__EXERCISE INSTRUCTIONS__: Once the line containing "The Swedish version" is found in the entries below, restate it and each following line word for word, stopping after the line containing "CLE is also".

__Records from a collection__:
•••••

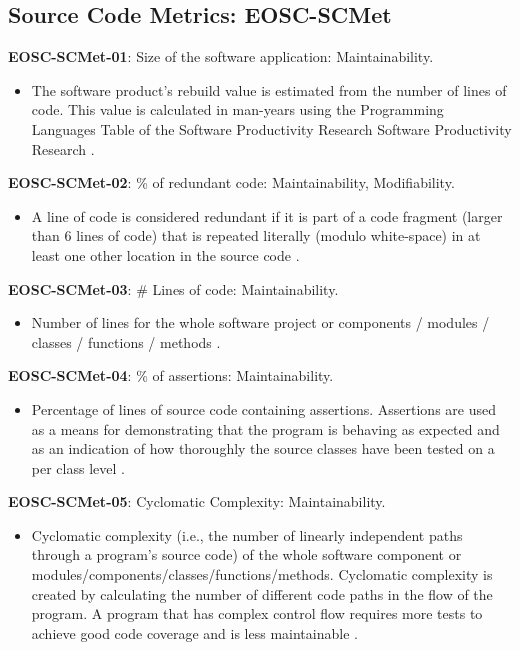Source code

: \subsection{Source Code Metrics: EOSC-SCMet}

\textbf{EOSC-SCMet-01}: Size of the software application: Maintainability.

\begin{itemize}
    \item The software product's rebuild value is estimated from the number of lines of code. This value is calculated in man-years using the  Programming Languages Table of the Software Productivity Research Software Productivity Research \cite{baggen_standardized_2012}.
\end{itemize}

\textbf{EOSC-SCMet-02}: \% of redundant code: Maintainability, Modifiability.

\begin{itemize}
    \item A line of code is considered redundant if it is part of a code fragment (larger than 6 lines of code) that is repeated literally (modulo  white-space) in at least one other location in the source code \cite{baggen_standardized_2012}.
\end{itemize}

\textbf{EOSC-SCMet-03}: \# Lines of code: Maintainability.

\begin{itemize}
    \item Number of lines for the whole software project or components / modules / classes / functions / methods \cite{montagud_systematic_2012,baggen_standardized_2012}.
\end{itemize}

\textbf{EOSC-SCMet-04}: \% of assertions: Maintainability.

\begin{itemize}
    \item Percentage of lines of source code containing assertions. Assertions are used as a means for demonstrating that the program is behaving as expected and as an indication of how thoroughly the source classes have been tested on a per class level \cite{nagappan_early_2005}.
\end{itemize}

\textbf{EOSC-SCMet-05}: Cyclomatic Complexity: Maintainability.

\begin{itemize}
    \item Cyclomatic complexity (i.e.,  the number of linearly independent paths through a program's source code) of the whole software component or modules/components/classes/functions/methods. Cyclomatic complexity is created by calculating the number of different code paths in the flow of the program. A program that has complex control flow requires more tests to achieve good code coverage and is less maintainable \cite{srisopha_software_2018,montagud_systematic_2012,baggen_standardized_2012,nagappan_early_2005}.
\end{itemize}


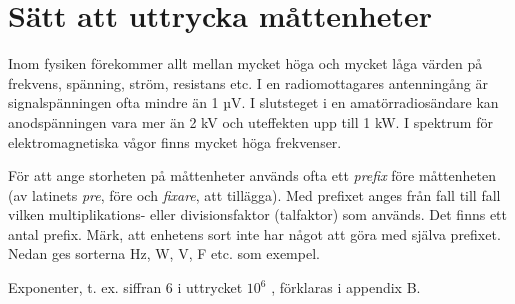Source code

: %
%
%
%
%
%
%

\chapter{Sätt att uttrycka måttenheter}

  Inom fysiken förekommer allt mellan mycket höga och mycket låga
  värden på frekvens, spänning, ström, resistans etc.  I en
  radiomottagares antenningång är signalspänningen ofta mindre än
  1 µV.  I slutsteget i en amatörradiosändare kan anodspänningen vara
  mer än 2 kV och uteffekten upp till 1 kW.  I spektrum för
  elektromagnetiska vågor finns mycket höga frekvenser.

  För att ange storheten på måttenheter används ofta ett \emph{prefix}
  före måttenheten (av latinets \emph{pre}, före och \emph{fixare},
  att tillägga). Med prefixet anges från fall till fall vilken
  multiplikations- eller divisionsfaktor (talfaktor) som används. Det
  finns ett antal prefix.  Märk, att enhetens sort inte har något att
  göra med själva prefixet. Nedan ges sorterna Hz, W, V, F etc. som
  exempel.

  Exponenter, t. ex. siffran 6 i uttrycket \(10^6\) , förklaras i appendix B.

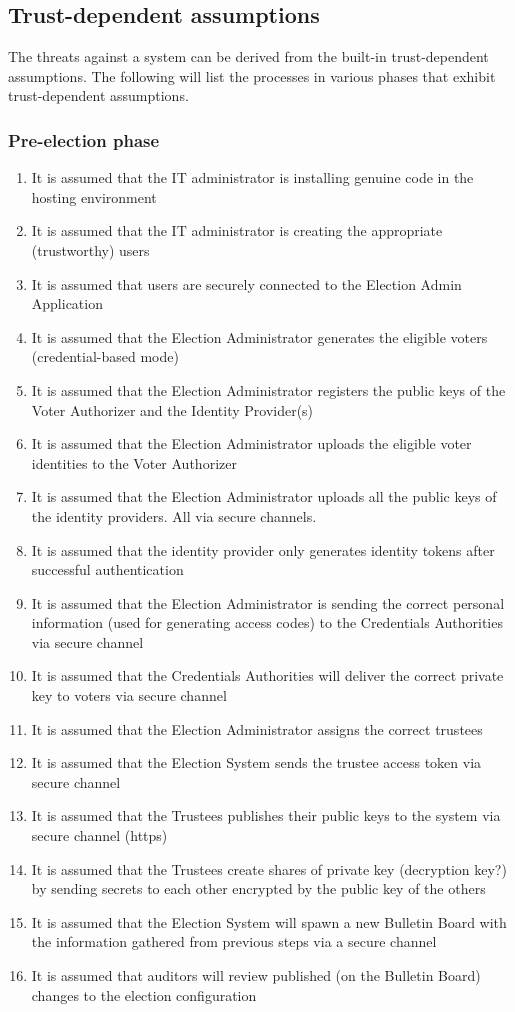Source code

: \subsection{Trust-dependent assumptions} 
The threats against a system can be derived from the built-in trust-dependent assumptions. The following will list the processes in various phases that exhibit trust-dependent assumptions.


\subsubsection{Pre-election phase} 

\begin{enumerate}
\item It is assumed that the IT administrator is installing genuine code in the hosting environment
\item It is assumed that the IT administrator is creating the appropriate (trustworthy) users
\item It is assumed that users are securely connected to the Election Admin Application
\item It is assumed that the Election Administrator generates the eligible voters (credential-based mode)
\item It is assumed that the Election Administrator registers the public keys of the Voter Authorizer and the Identity Provider(s)
\item It is assumed that the Election Administrator uploads the eligible voter identities to the Voter Authorizer
\item It is assumed that the Election Administrator uploads all the public keys of the identity providers. All via secure channels.
\item It is assumed that the identity provider only generates identity tokens after successful authentication
\item It is assumed that the Election Administrator is sending the correct personal information (used for generating access codes) to the Credentials Authorities via secure channel
\item It is assumed that the Credentials Authorities will deliver the correct private key to voters via secure channel
\item It is assumed that the Election Administrator assigns the correct trustees
\item It is assumed that the Election System sends the trustee access token via secure channel
\item It is assumed that the Trustees publishes their public keys to the system via secure channel (https)
\item It is assumed that the Trustees create shares of private key (decryption key?) by sending secrets to each other encrypted by the public key of the others
\item It is assumed that the Election System will spawn a new Bulletin Board with the information gathered from previous steps via a secure channel
\item It is assumed that auditors will review published (on the Bulletin Board) changes to the election configuration
\end{enumerate}


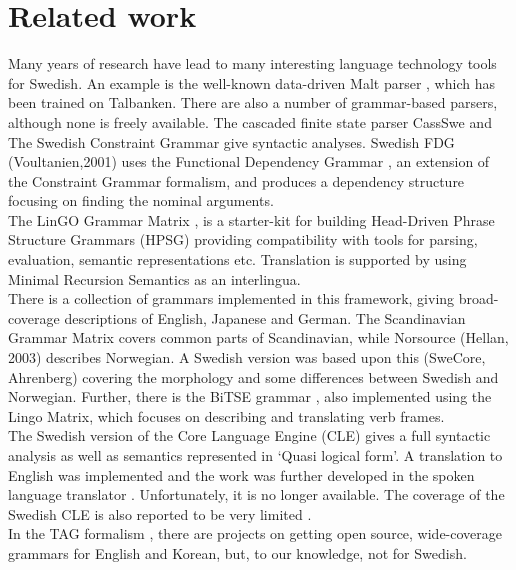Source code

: \documentclass[10pt, a4paper]{article}
\begin{document}
\section{Related work}
Many years of research have lead to many interesting language
technology tools for Swedish.
An example is the well-known data-driven Malt parser \cite{malt},
which has been trained on Talbanken. 
There are also a number of grammar-based parsers, although none is freely available.
The cascaded finite state parser CassSwe \cite{casswe} and
The Swedish Constraint Grammar \cite{birn}
give syntactic analyses. 
Swedish FDG (Voultanien,2001) uses the Functional Dependency Grammar
\cite{fdg},
an extension of the Constraint Grammar
formalism, and produces a dependency structure focusing on finding the nominal
arguments. \\
The LinGO Grammar Matrix \cite{matrix}, is a starter-kit for building
Head-Driven Phrase Structure Grammars \cite{hpsg} (HPSG) providing
compatibility with tools for parsing, evaluation, semantic representations etc.
Translation is supported by using Minimal Recursion
Semantics \cite{mrs} as an interlingua. \\
There is a collection of grammars implemented in this framework, giving broad-coverage
descriptions of 
English, Japanese and German. 
The Scandinavian Grammar Matrix \cite{scandmatrix} covers common parts of
Scandinavian, while Norsource (Hellan, 2003) describes Norwegian. A Swedish version
was based upon this (SweCore, Ahrenberg) covering the morphology and some
differences between Swedish and Norwegian. Further, there is the BiTSE 
grammar \cite{stymne}, also implemented using the Lingo Matrix,
which focuses on describing and translating verb frames.\\ 


The Swedish version of the Core Language Engine (CLE) \cite{gamback}
gives a full syntactic analysis as well as semantics represented in `Quasi logical form'. A
translation to English  was implemented and the work was further developed in the spoken
language translator \cite{spoken}. Unfortunately, it is no longer available. The coverage of the Swedish
CLE is also reported to be very limited \cite[p. 134]{nivreTrees}.\\

In the TAG formalism \cite{tag}, there are projects on getting open source, wide-coverage grammars
for English and Korean, but, to our knowledge, not for Swedish.  \\
\end{document}
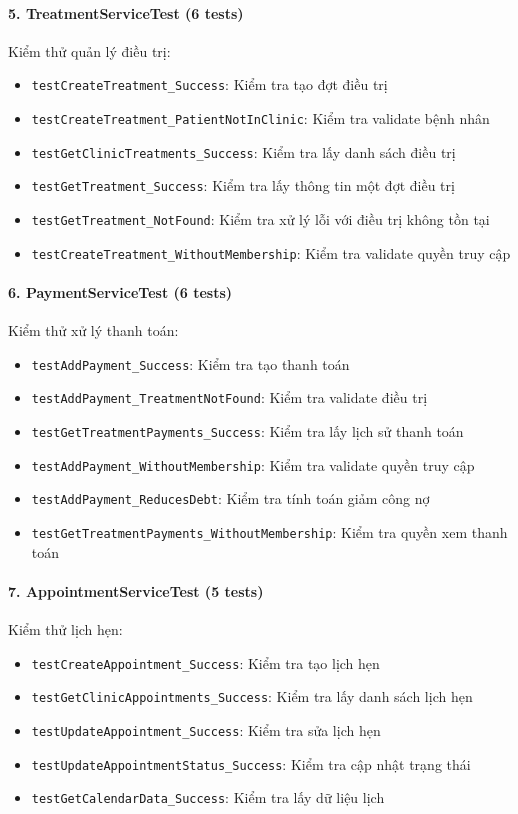 \paragraph{5. TreatmentServiceTest (6 tests)}
Kiểm thử quản lý điều trị:
\begin{itemize}
    \item \texttt{testCreateTreatment\_Success}: Kiểm tra tạo đợt điều trị
    \item \texttt{testCreateTreatment\_PatientNotInClinic}: Kiểm tra validate bệnh nhân
    \item \texttt{testGetClinicTreatments\_Success}: Kiểm tra lấy danh sách điều trị
    \item \texttt{testGetTreatment\_Success}: Kiểm tra lấy thông tin một đợt điều trị
    \item \texttt{testGetTreatment\_NotFound}: Kiểm tra xử lý lỗi với điều trị không tồn tại
    \item \texttt{testCreateTreatment\_WithoutMembership}: Kiểm tra validate quyền truy cập
\end{itemize}

\paragraph{6. PaymentServiceTest (6 tests)}
Kiểm thử xử lý thanh toán:
\begin{itemize}
    \item \texttt{testAddPayment\_Success}: Kiểm tra tạo thanh toán
    \item \texttt{testAddPayment\_TreatmentNotFound}: Kiểm tra validate điều trị
    \item \texttt{testGetTreatmentPayments\_Success}: Kiểm tra lấy lịch sử thanh toán
    \item \texttt{testAddPayment\_WithoutMembership}: Kiểm tra validate quyền truy cập
    \item \texttt{testAddPayment\_ReducesDebt}: Kiểm tra tính toán giảm công nợ
    \item \texttt{testGetTreatmentPayments\_WithoutMembership}: Kiểm tra quyền xem thanh toán
\end{itemize}

\paragraph{7. AppointmentServiceTest (5 tests)}
Kiểm thử lịch hẹn:
\begin{itemize}
    \item \texttt{testCreateAppointment\_Success}: Kiểm tra tạo lịch hẹn
    \item \texttt{testGetClinicAppointments\_Success}: Kiểm tra lấy danh sách lịch hẹn
    \item \texttt{testUpdateAppointment\_Success}: Kiểm tra sửa lịch hẹn
    \item \texttt{testUpdateAppointmentStatus\_Success}: Kiểm tra cập nhật trạng thái
    \item \texttt{testGetCalendarData\_Success}: Kiểm tra lấy dữ liệu lịch
\end{itemize}

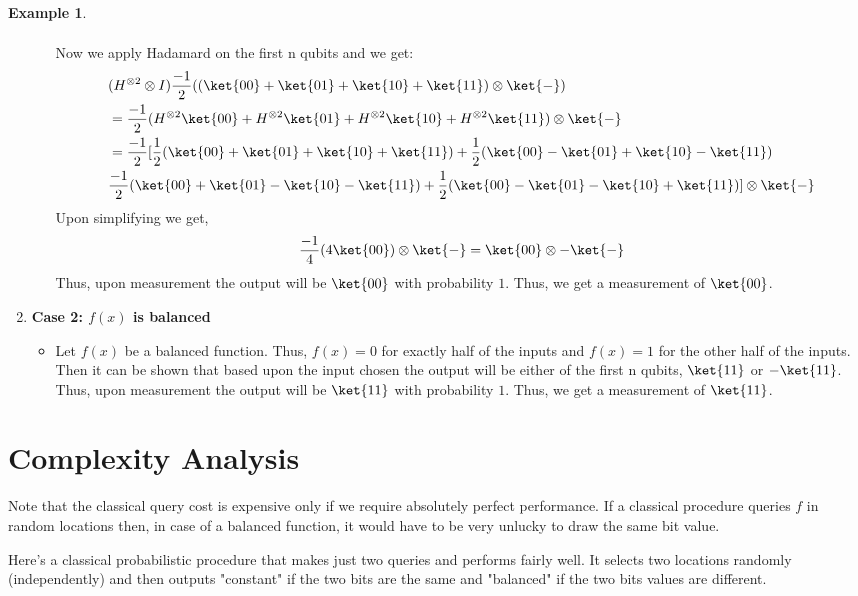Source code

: \documentclass[12pt, oneside]{book}
\theoremstyle{definition}
\theoremstyle{definition}
\newtheorem{example}{Example}[section]
\theoremstyle{remark}
\begin{document}
\begin{example}
\begin{enumerate}
\begin{itemize}
\begin{align*}
            \end{align*}
            Now we apply Hadamard on the first n qubits and we get:
            \begin{align*}
                &(H^{\otimes 2}\otimes I)\frac{-1}{2}((\ket{00}+\ket{01}+\ket{10}+\ket{11})\otimes \ket{-})\\
                &=\frac{-1}{2}(H^{\otimes 2}\ket{00}+H^{\otimes 2}\ket{01}+H^{\otimes 2}\ket{10}+H^{\otimes 2}\ket{11})\otimes \ket{-}\\
                &=\frac{-1}{2}[\frac{1}{2}(\ket{00}+\ket{01}+\ket{10}+\ket{11})+\frac{1}{2}(\ket{00}-\ket{01}+\ket{10}-\ket{11})\\
                &\frac{-1}{2}(\ket{00}+\ket{01}-\ket{10}-\ket{11})+\frac{1}{2}(\ket{00}-\ket{01}-\ket{10}+\ket{11})]\otimes \ket{-}
            \end{align*}
            Upon simplifying we get,
            \[
                \frac{-1}{4}(4\ket{00})\otimes \ket{-}=\ket{00}\otimes -\ket{-}
            \]
            Thus, upon measurement the output will be $\ket{00}$ with probability $1$. Thus, we get a measurement of $\ket{00}$.
        \end{itemize}
        \item \textbf{Case 2: $f(x)$ is balanced}\\
        \begin{itemize}
            \item Let $f(x)$ be a balanced function. Thus, $f(x)=0$ for exactly half of the inputs and $f(x)=1$ for the other half of the inputs.
            Then it can be shown that based upon the input chosen the output will be either of the first n qubits, $\ket{11}$ or $-\ket{11}$.
            Thus, upon measurement the output will be $\ket{11}$ with probability $1$. Thus, we get a measurement of $\ket{11}$.
        \end{itemize}
    \end{enumerate}
\end{example}

\section{Complexity Analysis}
Note that the classical query cost is expensive only if we require absolutely perfect performance. If a classical procedure queries $f$ in random locations then, in case of a balanced function, it would have to be very unlucky to draw the same bit value.

Here's a classical probabilistic procedure that makes just two queries and performs fairly well. It selects two locations randomly (independently) and then outputs "constant" if the two bits are the same and "balanced" if the two bits values are different.
\end{document}
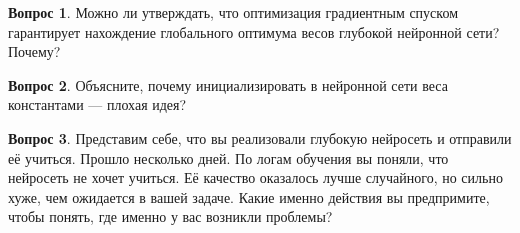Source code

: \documentclass[12pt]{article}
\theoremstyle{definition}
\newtheorem{question}{Вопрос}
\begin{document}
\vspace{8cm} 

\begin{question}
   Можно ли утверждать, что оптимизация градиентным спуском гарантирует нахождение глобального оптимума весов глубокой нейронной сети?  Почему?
\end{question}

\newpage 

\begin{question}
    Объясните, почему инициализировать в нейронной сети веса константами --- плохая идея?
\end{question}


\vspace{8cm} 


\begin{question}
    Представим себе, что вы реализовали глубокую нейросеть и отправили её учиться. Прошло несколько дней. По логам обучения вы поняли, что нейросеть не хочет учиться. Её качество оказалось лучше случайного, но сильно хуже, чем ожидается в вашей задаче. Какие именно действия вы предпримите, чтобы понять, где именно у вас возникли проблемы?
\end{question}



\newpage 
\end{document}
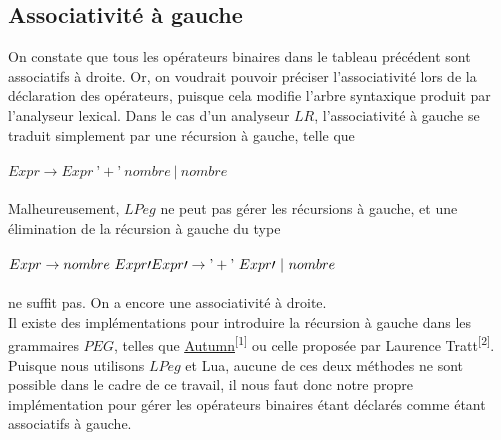 \documentclass{article}
\begin{document}
\subsection{Associativité à gauche}
On constate que tous les opérateurs binaires dans le tableau précédent sont associatifs à droite. Or, on voudrait pouvoir préciser l'associativité lors de la déclaration des opérateurs, puisque cela modifie l'arbre syntaxique produit par l'analyseur lexical. Dans le cas d'un analyseur $LR$, l'associativité à gauche se traduit simplement par une récursion à gauche, telle que
\ \\ \\
\begin{math}
Expr \rightarrow Expr \ \textrm{'}+\textrm{'} \ nombre \ | \ nombre
\end{math} \\ \\
Malheureusement, $LPeg$ ne peut pas gérer les récursions à gauche, et une élimination de la récursion à gauche du type
\\ \\
\noindent\begin{math}
	Expr \rightarrow nombre \ Expr\prime \\
	Expr\prime \rightarrow \textrm{'} + \textrm{'} \ Expr\prime \ | \ nombre
\end{math} \\ \\
ne suffit pas. On a encore une associativité à droite. \\
Il existe des implémentations pour introduire la récursion à gauche dans les grammaires $PEG$, telles que \underline{\href{https://github.com/norswap/whimsy/blob/master/doc/autumn/README.md}{Autumn}}\textsuperscript{[1]} ou celle proposée par Laurence Tratt\textsuperscript{[2]}. Puisque nous utilisons $LPeg$ et Lua, aucune de ces deux méthodes ne sont possible dans le cadre de ce travail, il nous faut donc notre propre implémentation pour gérer les opérateurs binaires étant déclarés comme étant associatifs à gauche.
\end{document}
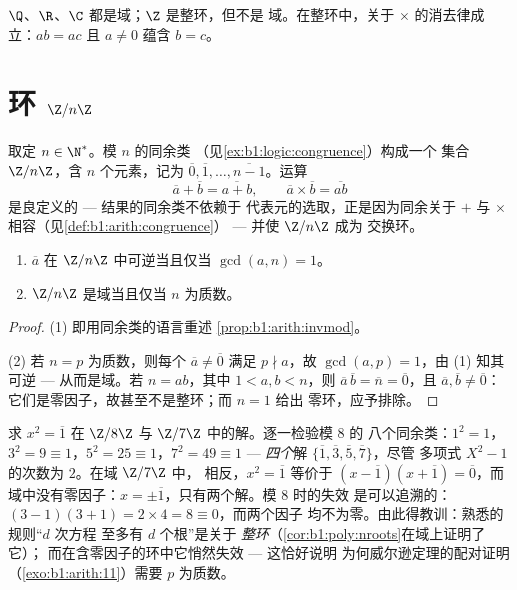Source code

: \begin{example}
$\Q$、$\R$、$\C$ 都是域；$\Z$ 是整环，但不是
域。在整环中，关于 $\times$ 的消去律成立：$ab =
ac$ 且 $a \neq 0$ 蕴含 $b = c$。
\end{example}

\section{环 $\Z/n\Z$}

\begin{definition}\label{def:b1:structures:zn}
取定 $n \in \N^*$。模 $n$ 的同余类
（见\cref{ex:b1:logic:congruence}）构成一个
集合 $\Z/n\Z$，含 $n$ 个元素，记为 $\overline 0,
\overline 1, \dots, \overline{n-1}$。运算
\[
\overline a + \overline b = \overline{a + b},
\qquad
\overline a \times \overline b = \overline{ab}
\]
是良定义的 --- 结果的同余类不依赖于
代表元的选取，正是因为同余关于 $+$
与 $\times$ 相容（见\cref{def:b1:arith:congruence}） --- 并使 $\Z/n\Z$ 成为
交换环。
\end{definition}

\begin{theorem}[$\Z/n\Z$ 的可逆元；域 $\Z/p\Z$]\label{thm:b1:structures:zp}
\begin{enumerate}
  \item $\overline a$ 在 $\Z/n\Z$ 中可逆当且仅当
        $\gcd(a, n) = 1$。
  \item $\Z/n\Z$ 是域当且仅当 $n$ 为质数。
\end{enumerate}
\end{theorem}

\begin{proof}
(1) 即用同余类的语言重述 \cref{prop:b1:arith:invmod}。

(2) 若 $n = p$ 为质数，则每个 $\overline a \neq \overline 0$ 满足 $p
\nmid a$，故 $\gcd(a, p) = 1$，由 (1) 知其可逆 --- 从而是域。若 $n =
ab$，其中 $1 < a, b < n$，则 $\overline a\, \overline b = \overline
n = \overline 0$，且 $\overline a, \overline b \neq \overline 0$：
它们是零因子，故甚至不是整环；而 $n = 1$ 给出
零环，应予排除。
\end{proof}

\begin{example}[$1$ 有几个平方根？]\label{ex:b1:structures:sqrtone}
求 $x^2 = \overline 1$ 在 $\Z/8\Z$ 与 $\Z/7\Z$ 中的解。逐一检验模 $8$ 的
八个同余类：$1^2 = 1$，$3^2 = 9 \equiv 1$，$5^2 = 25
\equiv 1$，$7^2 = 49 \equiv 1$ --- \emph{四个}解
$\{\overline1, \overline3, \overline5, \overline7\}$，尽管
多项式 $X^2 - 1$ 的次数为 $2$。在域 $\Z/7\Z$ 中，
相反，$x^2 = \overline1$ 等价于 $(x - \overline1)(x +
\overline1) = \overline0$，而域中没有零因子：$x =
\pm\overline1$，只有两个解。模 $8$ 时的失效
是可以追溯的：$(3-1)(3+1) = 2 \times 4 = 8 \equiv 0$，而两个因子
均不为零。由此得教训：熟悉的规则“$d$ 次方程
至多有 $d$ 个根”是关于
\emph{整环}（\cref{cor:b1:poly:nroots}在域上证明了它）；
而在含零因子的环中它悄然失效 --- 这恰好说明
为何威尔逊定理的配对证明
（\cref{exo:b1:arith:11}）需要 $p$ 为质数。
\end{example}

•••••

__TASK OUTPUT__:
The Swedish version of the Core Language Engine (CLE) \cite{gamback}
gives a full syntactic analysis as well as semantics represented in `Quasi logical form'. A
translation to English  was implemented and the work was further developed in the spoken
language translator \cite{spoken}. Unfortunately, it is no longer available. The coverage of the Swedish
CLE is also reported to be very limited \cite[p. 134]{nivreTrees}.\\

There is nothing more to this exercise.